▶ [LISTED RECORDS]:
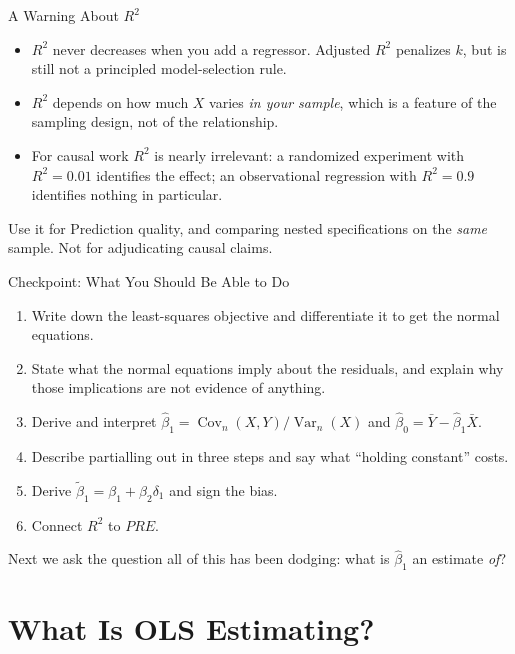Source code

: \documentclass[aspectratio=169,11pt,xcolor=dvipsnames]{beamer}
\DeclareMathOperator{\Cov}{Cov}
\DeclareMathOperator{\Var}{Var}
\begin{document}
\begin{frame}{A Warning About $R^2$}
\begin{itemize}\itemsep4pt
  \item $R^2$ never decreases when you add a regressor. Adjusted $R^2$ penalizes
        $k$, but is still not a principled model-selection rule.
  \item $R^2$ depends on how much $X$ varies \emph{in your sample}, which is a
        feature of the sampling design, not of the relationship.
  \item For causal work $R^2$ is nearly irrelevant: a randomized experiment with
        $R^2 = 0.01$ identifies the effect; an observational regression with
        $R^2 = 0.9$ identifies nothing in particular.
\end{itemize}
\vskip6pt
\begin{block}{Use it for}
Prediction quality, and comparing nested specifications on the \emph{same} sample.
Not for adjudicating causal claims.
\end{block}
\end{frame}

\begin{frame}{Checkpoint: What You Should Be Able to Do}
\begin{enumerate}\itemsep4pt
  \item Write down the least-squares objective and differentiate it to get the
        normal equations.
  \item State what the normal equations imply about the residuals, and explain
        why those implications are not evidence of anything.
  \item Derive and interpret
        $\hat\beta_1 = \Cov_n(X,Y)/\Var_n(X)$ and
        $\hat\beta_0 = \bar Y - \hat\beta_1\bar X$.
  \item Describe partialling out in three steps and say what ``holding constant''
        costs.
  \item Derive $\tilde\beta_1 = \beta_1 + \beta_2\delta_1$ and sign the bias.
  \item Connect $R^2$ to $PRE$.
\end{enumerate}
\vskip6pt
\alert{Next we ask the question all of this has been dodging: what is
$\hat\beta_1$ an estimate \emph{of}?}
\end{frame}

\section[CEF and BLP]{What Is OLS Estimating?}
\begin{frame}\sectionpage\end{frame}
\end{document}
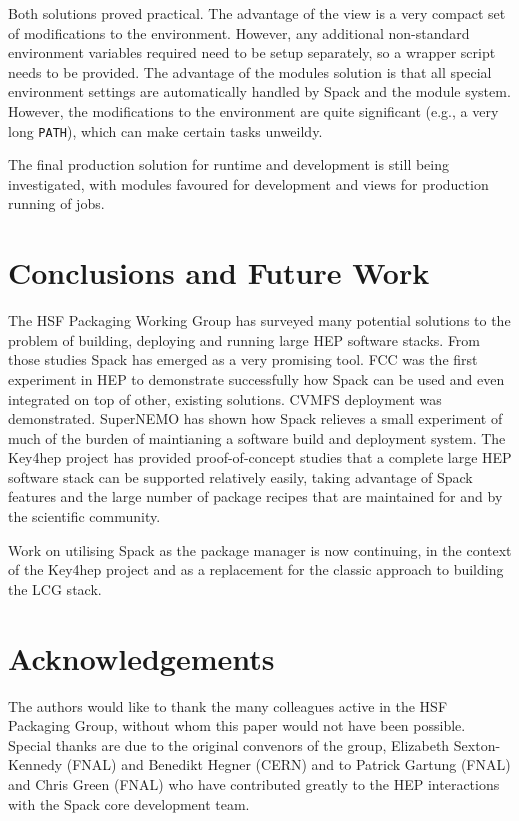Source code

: \documentclass{webofc}
\begin{document}
Both solutions proved practical. The advantage of the view is a very compact
set of modifications to the environment. However, any additional non-standard
environment variables required need to be setup separately, so a wrapper script
needs to be provided. The advantage of the modules solution is that all special
environment settings are automatically handled by Spack and the module system.
However, the modifications to the environment are quite significant (e.g., a
very long \texttt{PATH}), which can make certain tasks unweildy.

The final production solution for runtime and development is still being
investigated, with modules favoured for development and views for production
running of jobs.

\section{Conclusions and Future Work}

The HSF Packaging Working Group has surveyed many potential solutions to the
problem of building, deploying and running large HEP software stacks. From
those studies Spack has emerged as a very promising tool. FCC was the first
experiment in HEP to demonstrate successfully how Spack can be used and even
integrated on top of other, existing solutions. CVMFS deployment was
demonstrated. SuperNEMO has shown how Spack relieves a small experiment of much
of the burden of maintianing a software build and deployment system. The
Key4hep project has provided proof-of-concept studies that a complete large
HEP software stack can be supported relatively easily, taking advantage
of Spack features and the large number of package recipes that are
maintained for and by the scientific community.

Work on utilising Spack as the package manager is now continuing, in the
context of the Key4hep project and as a replacement for the classic approach
to building the LCG stack.

\section*{Acknowledgements}

The authors would like to thank the many colleagues active in the HSF
Packaging Group, without whom this paper would not have been possible.
Special thanks are due to the original convenors of the group,
Elizabeth Sexton-Kennedy (FNAL) and Benedikt Hegner (CERN) and to
Patrick Gartung (FNAL) and Chris Green (FNAL) who have contributed
greatly to the HEP interactions with the Spack core development team.

%

\end{document}
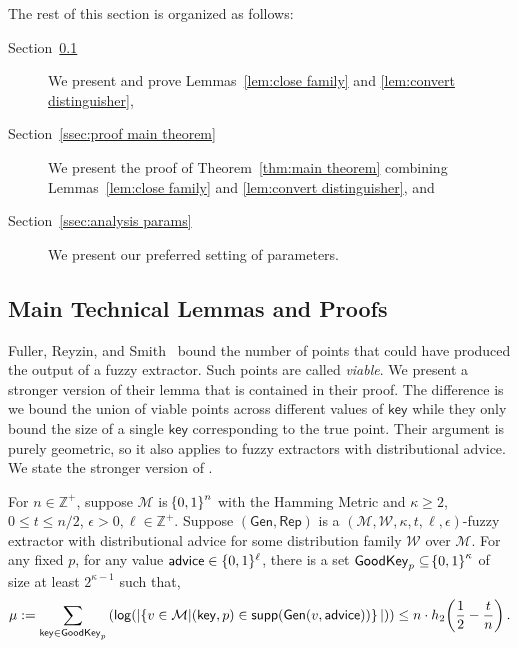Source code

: \noindent
The rest of this section is organized as follows:
\begin{description}
\item[Section~\ref{ssec:proof overview}] We present and prove Lemmas~\ref{lem:close family} and \ref{lem:convert distinguisher},
\item[Section~\ref{ssec:proof main theorem}] We present the proof of Theorem~\ref{thm:main theorem} combining Lemmas~\ref{lem:close family} and \ref{lem:convert distinguisher}, and 
\item[Section~\ref{ssec:analysis params}] We present our preferred setting of parameters.
\end{description}

\subsection{Main Technical Lemmas and Proofs}
\label{ssec:proof overview}





Fuller, Reyzin, and Smith~\cite{fuller2016fuzzy,fuller2020fuzzy} bound the number of points that could have produced the output of a fuzzy extractor.  Such points are called \emph{viable}.  We present a stronger version of their lemma that is contained in their proof.  The difference is we bound the union of viable points across different values of $\mathsf{key}$ while they only bound the size of a single $\mathsf{key}$ corresponding to the true point.  Their argument is purely geometric, so it also applies to fuzzy extractors with distributional advice. 
We state the stronger version of \cite[Lemma 5.2]{fuller2020fuzzy}.

\begin{lemma}
    \label{lem:smallgeneralviable}
For $n\in \mathbb{Z}^+$, suppose $\mathcal{M}$ is $\!\left\{ 0,1 \right\}^{n}$ with the Hamming Metric and $\kappa \geq 2$, $0 \leq t \leq n/2$, $\epsilon > 0, \ell\in\mathbb{Z}^+$. 
    Suppose $(\mathsf{Gen, Rep})$ is a $(\mathcal{M,W},\kappa, t, \ell, \epsilon)$-fuzzy extractor with distributional advice for some distribution family $\mathcal{W}$ over $\mathcal{M}$. 
    For any fixed $p$, for any value ${\mathsf{advice}} \in \{0, 1\}^\ell$, there is a set $\mathsf{GoodKey}_p \subseteq \!\left\{ 0,1 \right\}^{\kappa}$ of size at least $2^{\kappa - 1}$ such that,
    \[
      \mu:= \sum_{\mathsf{key} \in \mathsf{GoodKey}_p} \left( \mathsf{log}\!\left(|\!\left\{ v \in \mathcal{M}|\!\left(\mathsf{key}, p\right) \in \mathsf{supp}\!\left(\mathsf{Gen}(v, {\mathsf{advice}})\right) \right\}|\right)\right) \leq n \cdot h_2\!\left(\frac{1}{2} - \frac{t}{n}\right).
    \]   
\end{lemma}

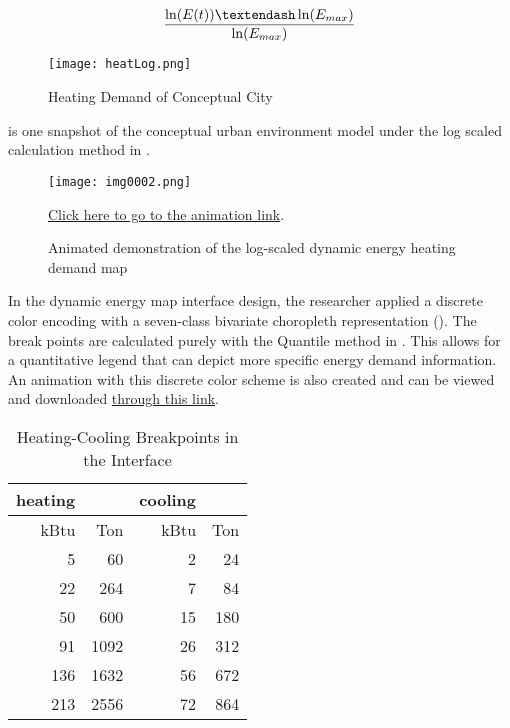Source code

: \begin{equation}\label{eq:log}
  {\ln(E(t)) – \ln(E_{max}) \over \ln(E_{max})}
\end{equation}

\begin{figure}[h!]
  \centering
  \texttt{[image: heatLog.png]}
  \caption[Heating Demand of Conceptual City]{Heating Demand of
    Conceptual City}
  \label{fig:heatLog}
\end{figure}

 is one snapshot of the conceptual urban environment
model under the log scaled calculation method in .
\begin{figure}[h!]
  \centering
  \texttt{[image: img0002.png]}
  \caption[Animation Demo of the Color Calculation]{Animated
    demonstration of the log-scaled dynamic energy heating demand map}
  \label{fig:img0002}
  \href{http://www.armechxyj.com/energy-mapping.html/#colorAnime}{Click
    here to go to the animation link}.
\end{figure}

In the dynamic energy map interface design, the researcher applied a
discrete color encoding with a seven-class bivariate choropleth
representation (). The break points are
calculated purely with the Quantile method in
. This allows for a quantitative legend that
can depict more specific energy demand information. An animation with
this discrete color scheme is also created and can be viewed and
downloaded
\href{http://www.armechxyj.com/energy-mapping.html#redblueAnime3d}{through
  this link}.

\begin{table}[]
\centering
\caption{Heating-Cooling Breakpoints in the Interface}
\label{tab:breakpoint}
\begin{tabular}{rr|rr}
  \hline
heating &      & cooling &     \\
  \hline
  \hline
kBtu    & Ton  & kBtu    & Ton \\
5       & 60   & 2       & 24  \\
22      & 264  & 7       & 84  \\
50      & 600  & 15      & 180 \\
91      & 1092 & 26      & 312 \\
136     & 1632 & 56      & 672 \\
213     & 2556 & 72      & 864\\
  \hline
\end{tabular}
\end{table}

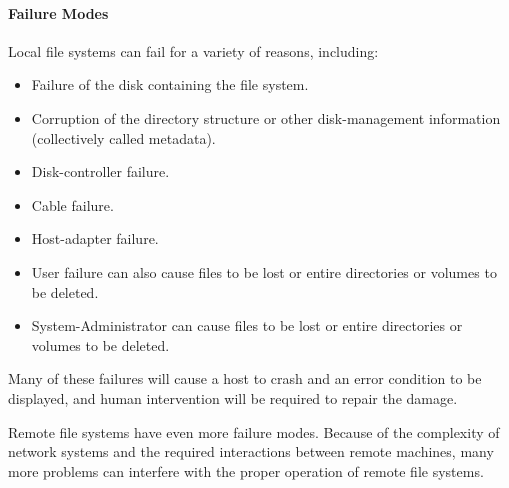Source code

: \paragraph{Failure Modes}\label{par:Failure_Modes}
Local file systems can fail for a variety of reasons, including:
\begin{itemize}[noitemsep]
\item Failure of the disk containing the file system.
\item Corruption of the directory structure or other disk-management information (collectively called metadata).
\item Disk-controller failure.
\item Cable failure.
\item Host-adapter failure.
\item User failure can also cause files to be lost or entire directories or volumes to be deleted.
\item System-Administrator can cause files to be lost or entire directories or volumes to be deleted.
\end{itemize}

Many of these failures will cause a host to crash and an error condition to be displayed, and human intervention will be required to repair the damage.

Remote file systems have even more failure modes.
Because of the complexity of network systems and the required interactions between remote machines, many more problems can interfere with the proper operation of remote file systems.


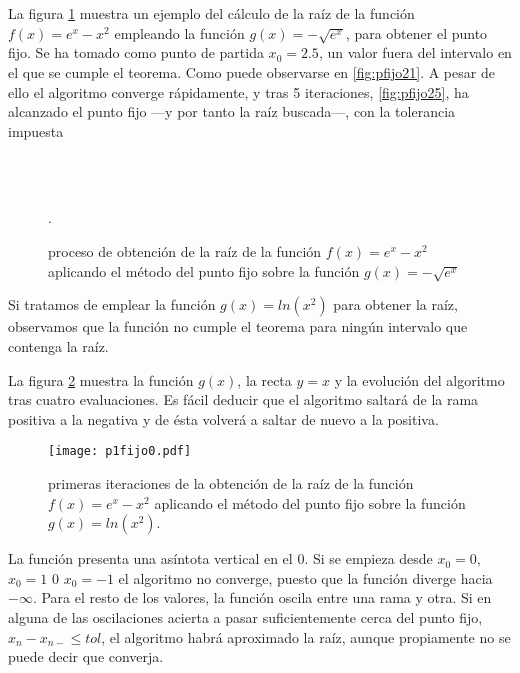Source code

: La figura \ref{fig:pfijo2} muestra un ejemplo del cálculo de la raíz de la función $f(x)=e^x-x^2$ empleando la función $g(x)=-\sqrt{e^x}$, para obtener el punto fijo. Se ha tomado como punto de partida $x_0=2.5$, un valor fuera del intervalo en el que se cumple el teorema. Como puede observarse en \ref{fig:pfijo21}. A pesar de ello el algoritmo converge rápidamente, y tras 5 iteraciones, \ref{fig:pfijo25}, ha alcanzado el punto fijo ---y por tanto la raíz buscada---, con la tolerancia impuesta
  
\begin{figure}
\centering
{} \qquad
{}\\
\qquad
{}\\
\qquad
{}
\caption{proceso de obtención de la raíz de la función $f(x)=e^x-x^2$ aplicando el método del punto fijo sobre la función $g(x)=-\sqrt{e^x}$}.
\label{fig:pfijo2}
\end{figure}

Si tratamos de emplear la función $g(x)=ln(x^2)$ para obtener la raíz, observamos que la función no cumple el teorema para ningún intervalo que contenga la raíz. 

La figura \ref{fig:pfijo03} muestra la función $g(x)$, la recta $y=x$ y la evolución del algoritmo tras cuatro evaluaciones. Es fácil deducir que el algoritmo saltará de la rama positiva a la negativa y de ésta volverá a saltar de nuevo a la positiva. 

\begin{figure}[h]
\texttt{[image: p1fijo0.pdf]}
\caption{primeras iteraciones de la obtención de la raíz de la función $f(x)=e^x-x^2$ aplicando el método del punto fijo sobre la función $g(x)=ln(x^2)$.}
\label{fig:pfijo03}
\end{figure}

La función presenta una asíntota vertical en el $0$. Si se empieza desde $x_0=0$, $x_0=1$ 0 $x_0=-1$ el algoritmo no converge, puesto que la función diverge hacia $-\infty$. Para el resto de los valores, la función oscila entre una rama y otra. Si en alguna de las oscilaciones acierta a pasar suficientemente cerca del punto fijo, $x_n-x_{n-} \leq tol$, el algoritmo habrá aproximado la raíz, aunque propiamente no se puede decir que converja.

▶ [AIM OF THE TASK]: Among the lines above, find the ones containing "itemize" and copy them.

▶ [SOLUTION TO THIS EXERCISE]:
\begin{itemize}\itemsep4pt
\end{itemize}
\begin{itemize}[noitemsep]
\end{itemize}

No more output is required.